*** Block opens ***
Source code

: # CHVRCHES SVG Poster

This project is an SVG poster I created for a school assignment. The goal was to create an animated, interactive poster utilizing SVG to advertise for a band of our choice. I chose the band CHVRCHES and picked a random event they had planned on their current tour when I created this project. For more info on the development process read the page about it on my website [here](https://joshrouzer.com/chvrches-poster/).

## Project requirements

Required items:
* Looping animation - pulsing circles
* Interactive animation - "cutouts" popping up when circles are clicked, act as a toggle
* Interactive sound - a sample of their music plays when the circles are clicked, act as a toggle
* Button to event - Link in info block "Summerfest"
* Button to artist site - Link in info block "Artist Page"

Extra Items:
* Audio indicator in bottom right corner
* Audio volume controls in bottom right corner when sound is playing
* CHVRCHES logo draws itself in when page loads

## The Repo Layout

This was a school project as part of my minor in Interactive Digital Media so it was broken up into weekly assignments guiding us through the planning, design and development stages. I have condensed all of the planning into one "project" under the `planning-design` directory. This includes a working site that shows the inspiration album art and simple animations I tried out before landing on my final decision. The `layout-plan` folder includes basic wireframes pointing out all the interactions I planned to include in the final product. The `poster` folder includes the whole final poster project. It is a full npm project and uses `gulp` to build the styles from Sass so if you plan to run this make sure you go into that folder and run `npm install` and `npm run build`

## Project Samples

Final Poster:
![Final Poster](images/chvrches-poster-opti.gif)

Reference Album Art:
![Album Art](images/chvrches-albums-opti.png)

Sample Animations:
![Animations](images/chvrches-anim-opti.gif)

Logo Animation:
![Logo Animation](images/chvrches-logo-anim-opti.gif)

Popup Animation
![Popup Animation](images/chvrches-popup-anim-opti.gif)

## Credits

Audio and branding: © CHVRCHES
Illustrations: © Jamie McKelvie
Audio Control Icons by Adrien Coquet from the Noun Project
*** Block closes ***
*** Block opens ***
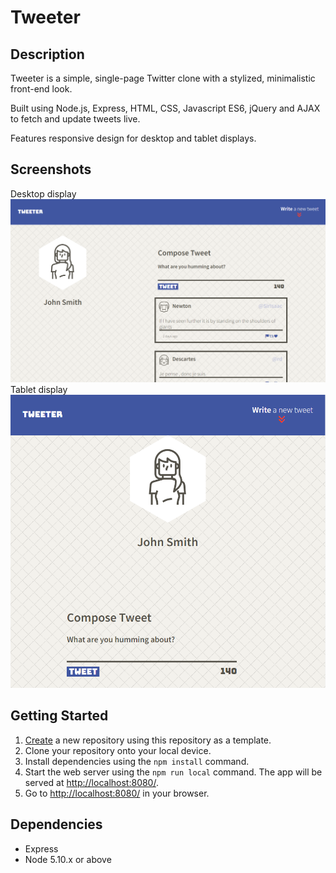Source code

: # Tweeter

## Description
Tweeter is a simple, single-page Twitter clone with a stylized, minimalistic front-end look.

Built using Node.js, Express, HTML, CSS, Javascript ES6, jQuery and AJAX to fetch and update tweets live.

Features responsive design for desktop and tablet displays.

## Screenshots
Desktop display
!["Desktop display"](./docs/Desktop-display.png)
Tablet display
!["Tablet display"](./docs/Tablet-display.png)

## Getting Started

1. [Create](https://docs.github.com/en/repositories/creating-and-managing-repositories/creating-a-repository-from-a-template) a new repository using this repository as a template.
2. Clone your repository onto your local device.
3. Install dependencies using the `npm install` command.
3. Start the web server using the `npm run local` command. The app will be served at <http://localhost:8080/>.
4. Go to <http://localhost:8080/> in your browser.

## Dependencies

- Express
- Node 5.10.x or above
*** Block closes ***
Problem details: Tell how many lines of the records above hold the string "command". Give no other text.

Answer to this problem: 2